= Assigned task =
Retrieve all lines below that have the string "them".

Saved data entries
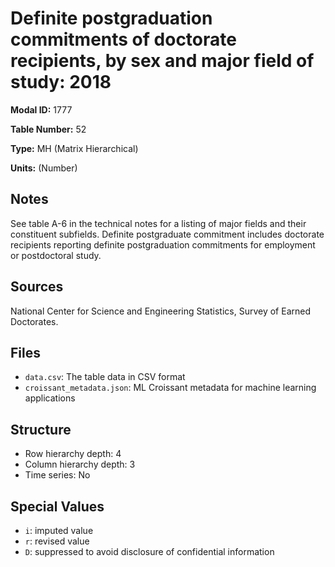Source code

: # Definite postgraduation commitments of doctorate recipients, by sex and major field of study: 2018

**Modal ID:** 1777

**Table Number:** 52

**Type:** MH (Matrix Hierarchical)

**Units:** (Number)

## Notes

See table A-6 in the technical notes for a listing of major fields and their constituent subfields. Definite postgraduate commitment includes doctorate recipients reporting definite postgraduation commitments for employment or postdoctoral study.

## Sources

National Center for Science and Engineering Statistics, Survey of Earned Doctorates.

## Files

- `data.csv`: The table data in CSV format
- `croissant_metadata.json`: ML Croissant metadata for machine learning applications

## Structure

- Row hierarchy depth: 4
- Column hierarchy depth: 3
- Time series: No

## Special Values

- `i`: imputed value
- `r`: revised value
- `D`: suppressed to avoid disclosure of confidential information
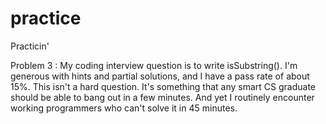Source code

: practice
========

Practicin'

Problem 3 : My coding interview question is to write isSubstring(). I'm generous with hints and partial solutions, and I have a pass rate of about 15%. This isn't a hard question. It's something that any smart CS graduate should be able to bang out in a few minutes. And yet I routinely encounter working programmers who can't solve it in 45 minutes.
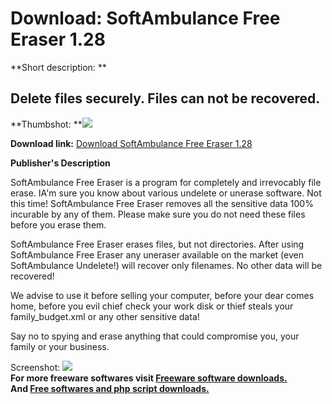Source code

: # Download: SoftAmbulance Free Eraser 1.28

**Short description: **

## Delete files securely. Files can not be recovered.

  
**Thumbshot: **![](http://www.freewarefiles.com/screenshot/safreeerase_md.gif)   
  
**Download link:** [Download SoftAmbulance Free Eraser 1.28](http://freesoftwares.boysofts.com/SoftAmbulance-Free-Eraser_program_26541.html)  
  

**Publisher's Description**  
  

SoftAmbulance Free Eraser is a program for completely and irrevocably file
erase. IA'm sure you know about various undelete or unerase software. Not this
time! SoftAmbulance Free Eraser removes all the sensitive data 100% incurable
by any of them. Please make sure you do not need these files before you erase
them.

SoftAmbulance Free Eraser erases files, but not directories. After using
SoftAmbulance Free Eraser any uneraser available on the market (even
SoftAmbulance Undelete!) will recover only filenames. No other data will be
recovered!

We advise to use it before selling your computer, before your dear comes home,
before you evil chief check your work disk or thief steals your
family_budget.xml or any other sensitive data!

Say no to spying and erase anything that could compromise you, your family or
your business.

  
  
Screenshot: ![](http://www.freewarefiles.com/screenshot/safreeerase.gif)  
**For more freeware softwares visit [Freeware software downloads.](http://freesoftwares.boysofts.com/)**   
**And [Free softwares and php script downloads.](http://www.boysofts.com/)**

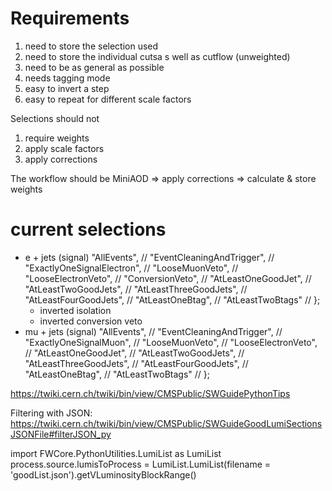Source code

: # Requirements
1) need to store the selection used
2) need to store the individual cutsa s well as cutflow (unweighted)
3) need to be as general as possible
4) needs tagging mode
5) easy to invert a step
6) easy to repeat for different scale factors

Selections should not
1) require weights
2) apply scale factors
3) apply corrections

The workflow should be
MiniAOD => apply corrections => calculate & store weights


# current selections
 - e + jets (signal)
 "AllEvents", //
				"EventCleaningAndTrigger", //
				"ExactlyOneSignalElectron", //
				"LooseMuonVeto", //
				"LooseElectronVeto", //
				"ConversionVeto", //
				"AtLeastOneGoodJet", //
				"AtLeastTwoGoodJets", //
				"AtLeastThreeGoodJets", //
				"AtLeastFourGoodJets", //
				"AtLeastOneBtag", //
				"AtLeastTwoBtags" //
		};
	- inverted isolation
	- inverted conversion veto
 - mu + jets (signal)
 "AllEvents", //
				"EventCleaningAndTrigger", //
				"ExactlyOneSignalMuon", //
				"LooseMuonVeto", //
				"LooseElectronVeto", //
				"AtLeastOneGoodJet", //
				"AtLeastTwoGoodJets", //
				"AtLeastThreeGoodJets", //
				"AtLeastFourGoodJets", //
				"AtLeastOneBtag", //
				"AtLeastTwoBtags" //
		};
		
		
		
		
https://twiki.cern.ch/twiki/bin/view/CMSPublic/SWGuidePythonTips


Filtering with JSON: https://twiki.cern.ch/twiki/bin/view/CMSPublic/SWGuideGoodLumiSectionsJSONFile#filterJSON_py

import FWCore.PythonUtilities.LumiList as LumiList
process.source.lumisToProcess = LumiList.LumiList(filename = 'goodList.json').getVLuminosityBlockRange()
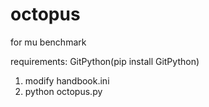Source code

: # octopus
for mu benchmark

requirements:
    GitPython(pip install GitPython)

1. modify handbook.ini
2. python octopus.py
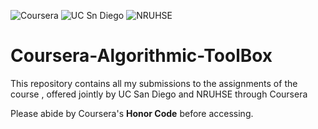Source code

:![Coursera](https://pbs.twimg.com/profile_images/579039906804023296/RWDlntRx_400x400.jpeg)
![UC Sn Diego](https://www.logolynx.com/images/logolynx/cf/cf01f62de99858d14c1b5097565281e8.png)
![NRUHSE](https://www.euparl.net/sites/default/files/content/participant/logo/hse-egc2.jpg)
# Coursera-Algorithmic-ToolBox
This repository contains all my submissions to the assignments of the course , offered jointly by UC San Diego and NRUHSE through Coursera

Please abide by Coursera's **Honor Code** before accessing.
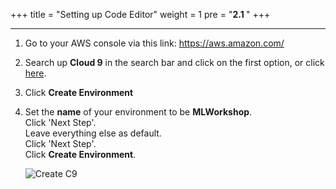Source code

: 
+++
title = "Setting up Code Editor"
weight = 1
pre = "<b>2.1 </b>"
+++

___

1. Go to your AWS console via this link: https://aws.amazon.com/

2. Search up **Cloud 9** in the search bar and click on the first option, or click [here](https://ap-southeast-2.console.aws.amazon.com/cloud9/home?region=ap-southeast-2#).

3. Click **Create Environment**

4. Set the **name** of your environment to be **MLWorkshop**.\
   Click 'Next Step'.  
   Leave everything else as default.\
   Click 'Next Step'.\
   Click **Create Environment**.

   ![Create C9](/img/CreateC9.png)
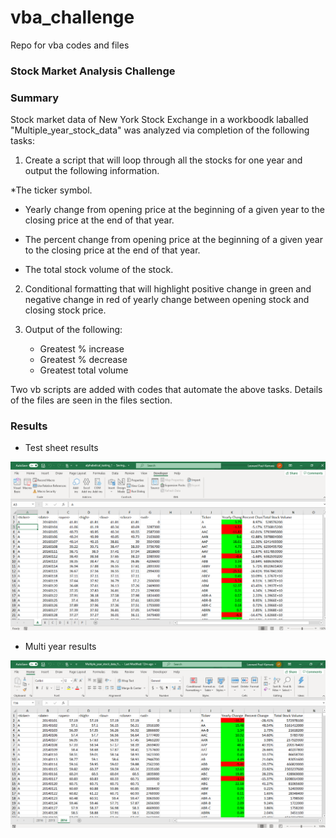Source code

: # vba_challenge
Repo for vba codes and files

### Stock Market Analysis Challenge

### Summary

Stock market data of New York Stock Exchange in a workboodk laballed "Multiple_year_stock_data" was analyzed via completion of the following tasks:

 1. Create a script that will loop through all the stocks for one year and output the following information.

  *The ticker symbol.

  * Yearly change from opening price at the beginning of a given year to the closing price at the end of that year.

  * The percent change from opening price at the beginning of a given year to the closing price at the end of that year.

  * The total stock volume of the stock.

 2. Conditional formatting that will highlight positive change in green and negative change in red of yearly change between opening stock and closing stock price.
 
 3. Output of the following:
    * Greatest % increase
	* Greatest % decrease
	* Greatest total volume
 
 Two vb scripts are added with codes that automate the above tasks. Details of the files are seen in the files section.

### Results

* Test sheet results

![Screen shot of results on test sheet without the bonus](stock_market_analysis/singleyr.png)

* Multi year results

![Screen shot of results on test sheet without the bonus](stock_market_analysis/multiyr.png)



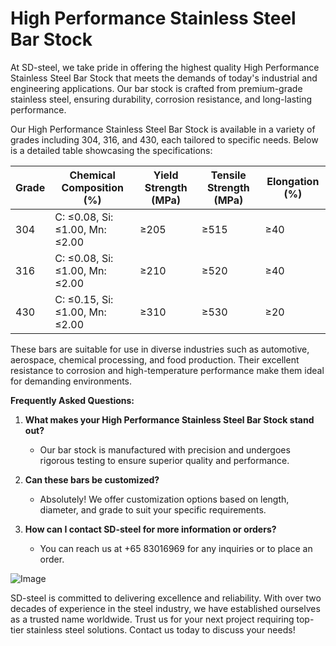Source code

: # High Performance Stainless Steel Bar Stock

At SD-steel, we take pride in offering the highest quality High Performance Stainless Steel Bar Stock that meets the demands of today's industrial and engineering applications. Our bar stock is crafted from premium-grade stainless steel, ensuring durability, corrosion resistance, and long-lasting performance.

Our High Performance Stainless Steel Bar Stock is available in a variety of grades including 304, 316, and 430, each tailored to specific needs. Below is a detailed table showcasing the specifications:

| Grade   | Chemical Composition (%) | Yield Strength (MPa) | Tensile Strength (MPa) | Elongation (%) |
|---------|--------------------------|----------------------|------------------------|----------------|
| 304     | C: ≤0.08, Si: ≤1.00, Mn: ≤2.00 | ≥205                 | ≥515                   | ≥40            |
| 316     | C: ≤0.08, Si: ≤1.00, Mn: ≤2.00 | ≥210                 | ≥520                   | ≥40            |
| 430     | C: ≤0.15, Si: ≤1.00, Mn: ≤2.00 | ≥310                 | ≥530                   | ≥20            |

These bars are suitable for use in diverse industries such as automotive, aerospace, chemical processing, and food production. Their excellent resistance to corrosion and high-temperature performance make them ideal for demanding environments.

**Frequently Asked Questions:**

1. **What makes your High Performance Stainless Steel Bar Stock stand out?**
   - Our bar stock is manufactured with precision and undergoes rigorous testing to ensure superior quality and performance.

2. **Can these bars be customized?**
   - Absolutely! We offer customization options based on length, diameter, and grade to suit your specific requirements.

3. **How can I contact SD-steel for more information or orders?**
   - You can reach us at +65 83016969 for any inquiries or to place an order.

![Image](https://github.com/user-attachments/assets/2567258e-e124-4816-932d-1809bd27ef0b)

SD-steel is committed to delivering excellence and reliability. With over two decades of experience in the steel industry, we have established ourselves as a trusted name worldwide. Trust us for your next project requiring top-tier stainless steel solutions. Contact us today to discuss your needs!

= Result of the exercise =
by any of them. Please make sure you do not need these files before you erase
them.
These bars are suitable for use in diverse industries such as automotive, aerospace, chemical processing, and food production. Their excellent resistance to corrosion and high-temperature performance make them ideal for demanding environments.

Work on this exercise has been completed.